Eine weitere Beobachtung stammt aus der Wirtschaft: Die Angst, 50 Euro zu verlieren, wirkt stärker als die Chance, 50 Euro zu gewinnen. Das führt dazu, dass man bei Investitionen Risiken höher gewichtet. Ökonomen sagen zwar, für den Erfolg braucht es das Risiko – aber die Leute nehmen einen anderen Weg.
Sie haben auch zu Selbstkontrolle geforscht. Was hat es damit auf sich?

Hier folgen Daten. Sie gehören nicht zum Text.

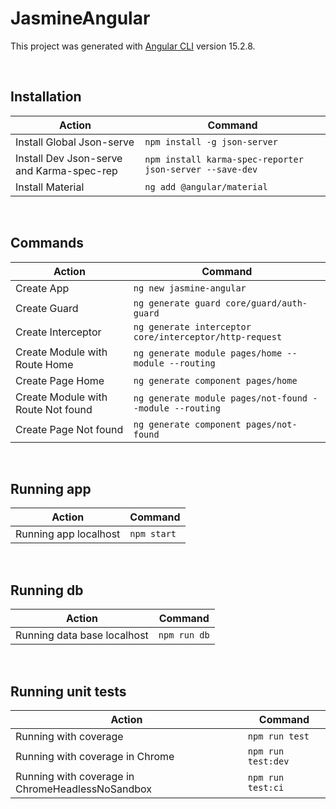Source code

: # JasmineAngular

This project was generated with [Angular CLI](https://github.com/angular/angular-cli) version 15.2.8.

<br />

## Installation

| Action                                    | Command                                                  |
| ----------------------------------------- | -------------------------------------------------------- |
| Install Global Json-serve                 | `npm install -g json-server`                             |
| Install Dev Json-serve and Karma-spec-rep | `npm install karma-spec-reporter json-server --save-dev` |
| Install Material                          | `ng add @angular/material`                               |

<br />

## Commands

| Action                             | Command                                                 |
| ---------------------------------- | ------------------------------------------------------- |
| Create App                         | `ng new jasmine-angular`                                |
| Create Guard                       | `ng generate guard core/guard/auth-guard`               |
| Create Interceptor                 | `ng generate interceptor core/interceptor/http-request` |
| Create Module with Route Home      | `ng generate module pages/home --module --routing`      |
| Create Page Home                   | `ng generate component pages/home`                      |
| Create Module with Route Not found | `ng generate module pages/not-found --module --routing` |
| Create Page Not found              | `ng generate component pages/not-found`                 |

<br />

## Running app

| Action                | Command     |
| --------------------- | ----------- |
| Running app localhost | `npm start` |

<br />

## Running db

| Action                      | Command      |
| --------------------------- | ------------ |
| Running data base localhost | `npm run db` |

<br />

## Running unit tests

| Action                                           | Command            |
| ------------------------------------------------ | ------------------ |
| Running with coverage                            | `npm run test`     |
| Running with coverage in Chrome                  | `npm run test:dev` |
| Running with coverage in ChromeHeadlessNoSandbox | `npm run test:ci`  |

<br />
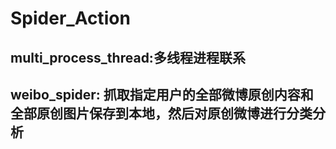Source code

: # Spider_Action
## multi_process_thread:多线程进程联系
## weibo_spider: 抓取指定用户的全部微博原创内容和全部原创图片保存到本地，然后对原创微博进行分类分析
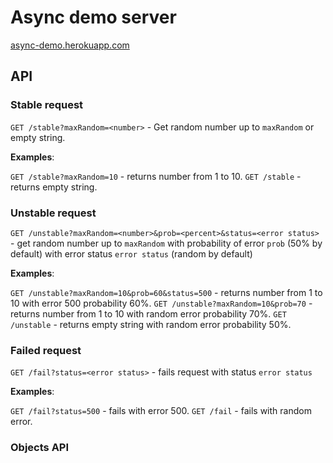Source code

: # Async demo server

[async-demo.herokuapp.com](https://async-demo.herokuapp.com/)

## API

### Stable request
`GET /stable?maxRandom=<number>` - Get random number up to `maxRandom` or empty string.

__Examples__:

`GET /stable?maxRandom=10` - returns number from 1 to 10.
`GET /stable` - returns empty string.

### Unstable request

`GET /unstable?maxRandom=<number>&prob=<percent>&status=<error status>` - get random number up to `maxRandom` with probability of error `prob` (50% by default) with error status `error status` (random by default)

__Examples__:

`GET /unstable?maxRandom=10&prob=60&status=500` - returns number from 1 to 10 with error 500 probability 60%.
`GET /unstable?maxRandom=10&prob=70` - returns number from 1 to 10 with random error probability 70%.
`GET /unstable` - returns empty string with random error probability 50%.

### Failed request

`GET /fail?status=<error status>` - fails request with status `error status`

__Examples__:

`GET /fail?status=500` - fails with error 500.
`GET /fail` - fails with random error.

### Objects API
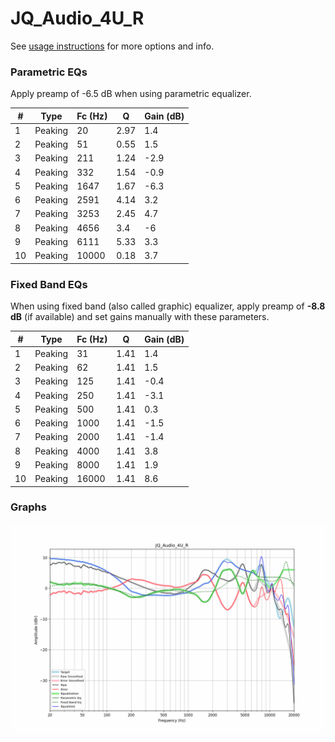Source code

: # JQ_Audio_4U_R
See [usage instructions](https://github.com/jaakkopasanen/AutoEq#usage) for more options and info.

### Parametric EQs
Apply preamp of -6.5 dB when using parametric equalizer.

|   # | Type    |   Fc (Hz) |    Q |   Gain (dB) |
|-----|---------|-----------|------|-------------|
|   1 | Peaking |        20 | 2.97 |         1.4 |
|   2 | Peaking |        51 | 0.55 |         1.5 |
|   3 | Peaking |       211 | 1.24 |        -2.9 |
|   4 | Peaking |       332 | 1.54 |        -0.9 |
|   5 | Peaking |      1647 | 1.67 |        -6.3 |
|   6 | Peaking |      2591 | 4.14 |         3.2 |
|   7 | Peaking |      3253 | 2.45 |         4.7 |
|   8 | Peaking |      4656 | 3.4  |        -6   |
|   9 | Peaking |      6111 | 5.33 |         3.3 |
|  10 | Peaking |     10000 | 0.18 |         3.7 |

### Fixed Band EQs
When using fixed band (also called graphic) equalizer, apply preamp of **-8.8 dB** (if available) and set gains manually with these parameters.

|   # | Type    |   Fc (Hz) |    Q |   Gain (dB) |
|-----|---------|-----------|------|-------------|
|   1 | Peaking |        31 | 1.41 |         1.4 |
|   2 | Peaking |        62 | 1.41 |         1.5 |
|   3 | Peaking |       125 | 1.41 |        -0.4 |
|   4 | Peaking |       250 | 1.41 |        -3.1 |
|   5 | Peaking |       500 | 1.41 |         0.3 |
|   6 | Peaking |      1000 | 1.41 |        -1.5 |
|   7 | Peaking |      2000 | 1.41 |        -1.4 |
|   8 | Peaking |      4000 | 1.41 |         3.8 |
|   9 | Peaking |      8000 | 1.41 |         1.9 |
|  10 | Peaking |     16000 | 1.41 |         8.6 |

### Graphs
![](./JQ_Audio_4U_R.png)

Die Willenskraft, die Energie, die dazugehört, Selbstkontrolle auszuüben, ist begrenzt. Hat man in Experimenten eine Weile Selbstkontrolle ausgeübt, ist man danach zunächst schlechter, wie bei einem Muskel, der müde wird. Aber wie bei einem Muskel kann man die Selbstkontrolle durch Training auch stärken. Andere Forscher haben bei Muslimen die Selbstkontrolle vor und nach dem Ramadan gemessen, währenddessen die Gläubigen am Tag nichts essen dürfen. Am Ende war ihre Selbstkontrolle auch bei nichtreligiösen Themen stärker.
Das Selbstwertgefühl wird überschätzt
Heutzutage wird auch viel über fehlendes Selbstwertgefühl als Ursache von Problemen gesprochen. Sie sagen, das wird überschätzt?
Das Selbstwertgefühl ist nicht so wichtig, wie man dachte. Die Leute sorgen sich mehr darüber, was andere über sie denken, als was sie selbst über sich denken. Das geht auch auf die Evolution zurück: Beim Überleben und Fortpflanzen kommt es darauf an, was andere von einem denken, nicht was man selbst denkt.
Trotzdem hat ein höheres Selbstwertgefühl doch Vorteile.
Das stimmt. Wer mit niedrigem Selbstgefühl an etwas scheitert, meint, das nicht zu können, und fühlt sich hoffnungslos. Wer mit höherem Selbstwertgefühl scheitert, sagt: „Ich kann das schon, ich muss es wieder und besser machen.“ Allerdings haben wir auch gezeigt: Wer ein hohes Selbstwertgefühl hat, der denkt sehr positiv über sich. Diejenigen, die wir als jene mit niedrigem Selbstwertgefühl bezeichnen, denken aber nicht, dass sie schlechte Menschen sind. Es ist eher die Abwesenheit des Positiven. Was wir niedriges Selbstwertgefühl nennen, ist meist in der Mitte.